Agriculture is a dangerous occupation. Accidents and injuries are always a risk when working with farm equipment or livestock, so safety awareness is important, the leader of one of the region’s largest agri-business organizations says.
Geoff Horning, executive director of the Agri-Business Council of Oregon, said his group has a unique relationship with the SAIF Corp. and with Risk Management Resources.
“We want to be the center for Oregon’s agricultural safety messaging. We do this via many different angles, such as the safety DVDs we’ve created. We have a pilot program to find better ways to help small farmers adhere to OSHA (Occupational Safety and Health Administration) regulations, for instance,” he said.
“Today, every farm, regardless of size, even if you just have one employee, is required to do monthly safety education — which is difficult for some of the small farms,” he said. “This is a new regulation, put in several years ago, but is now starting to be enforced. So we are trying to help people not just become compliant but also boost safety awareness.”
There are risks when handling machinery or livestock, but agriculture is also an industry with very short windows in which to get everything done. People are in a hurry to get crops planted during good weather, or the harvest in before it rains or freezes. Livestock producers have seasons where life is hectic, such as during calving or lambing.
“Human nature is to hurry. Sometimes being slow is faster,” he said. This can avoid breakdowns and longer delays, or avoid problems when handling livestock.
“Here in Oregon, the number one piece of equipment that leads to injuries and fatalities is the ATV (all-terrain vehicle), yet nationwide tractors are still the number one tool that leads to injuries,” Horning said.
People need to have more awareness of their surroundings, and know the equipment they are using — and its limitations, and the human limitations.
“Agriculture has many seasonal employees during busy times and they may not have experience with that equipment or knowledge of that particular farm. Every farm or ranch is different; there will be different hazards and concerns from a safety perspective,” he explained. “Seasonal workers who bounce from one farm to another may think they understand safety at one farm and it is completely different at the next. It is critical to train them about those safety concerns before you put them out on a certain job.”
Even the terrain is different. Someone hired to cut hay or drive harvest equipment may not know where the wet spots are, or slopes that might be hazardous. Equipment is different from one farm to the next. On one place there may be new machinery that requires training; on another farm it may be older equipment that has some glitches and idiosyncrasies that only an experienced operator understands.

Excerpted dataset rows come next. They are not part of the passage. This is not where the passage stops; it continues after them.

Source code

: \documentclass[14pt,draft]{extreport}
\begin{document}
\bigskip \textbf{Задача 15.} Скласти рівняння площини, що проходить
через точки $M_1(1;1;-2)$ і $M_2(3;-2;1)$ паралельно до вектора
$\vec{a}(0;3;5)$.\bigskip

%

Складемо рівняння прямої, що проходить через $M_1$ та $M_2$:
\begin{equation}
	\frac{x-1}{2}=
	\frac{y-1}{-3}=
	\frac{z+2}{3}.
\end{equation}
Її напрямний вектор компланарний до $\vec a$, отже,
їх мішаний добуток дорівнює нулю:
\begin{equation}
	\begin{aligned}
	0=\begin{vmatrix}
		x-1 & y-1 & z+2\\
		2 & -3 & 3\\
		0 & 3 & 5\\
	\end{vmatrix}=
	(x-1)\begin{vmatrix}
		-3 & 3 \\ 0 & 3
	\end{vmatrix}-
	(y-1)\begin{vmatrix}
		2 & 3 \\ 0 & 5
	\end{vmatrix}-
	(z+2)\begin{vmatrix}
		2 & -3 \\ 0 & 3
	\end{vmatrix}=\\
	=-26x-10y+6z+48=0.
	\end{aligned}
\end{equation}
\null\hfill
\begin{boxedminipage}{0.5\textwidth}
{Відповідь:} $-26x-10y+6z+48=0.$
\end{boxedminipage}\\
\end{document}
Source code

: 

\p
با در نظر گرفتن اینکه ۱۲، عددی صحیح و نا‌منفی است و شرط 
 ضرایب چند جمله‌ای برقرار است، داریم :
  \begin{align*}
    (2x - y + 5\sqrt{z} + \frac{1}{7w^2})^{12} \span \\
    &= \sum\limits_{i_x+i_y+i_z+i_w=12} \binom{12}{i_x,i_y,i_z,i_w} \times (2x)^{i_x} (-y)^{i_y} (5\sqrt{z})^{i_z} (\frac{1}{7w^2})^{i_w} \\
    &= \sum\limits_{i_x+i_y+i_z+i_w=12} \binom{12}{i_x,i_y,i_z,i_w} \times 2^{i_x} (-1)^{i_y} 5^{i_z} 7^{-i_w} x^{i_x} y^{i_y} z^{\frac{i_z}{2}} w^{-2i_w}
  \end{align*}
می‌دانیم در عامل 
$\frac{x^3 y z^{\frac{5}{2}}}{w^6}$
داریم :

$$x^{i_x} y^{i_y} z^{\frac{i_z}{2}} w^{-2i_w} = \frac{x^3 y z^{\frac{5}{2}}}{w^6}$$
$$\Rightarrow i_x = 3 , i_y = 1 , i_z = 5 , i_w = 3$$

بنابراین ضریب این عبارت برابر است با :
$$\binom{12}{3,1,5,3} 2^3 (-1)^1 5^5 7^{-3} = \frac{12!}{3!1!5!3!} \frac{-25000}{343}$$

“This is part of the reason we’ve created a tractor safety video. It is designed to adhere to OSHA regulations that require veteran producers to take safety training annually. There are 9 points required annually for every tractor operator to review and if they don’t, they are out of compliance,” Horner said.
“We represent all segments of agriculture, so we emphasize that every segment has its own concerns. This is the key to safety — knowing your own farm, knowing where hazardous areas exist and putting extra emphasis on safety training involving those areas,” he said.
Little things are important, too.
“Often I see farm shops where a ladder is wobbly and hinges are about to fall apart. This is an accident waiting to happen. We have to keep an eye on the small things, too, and keep everything in good repair.”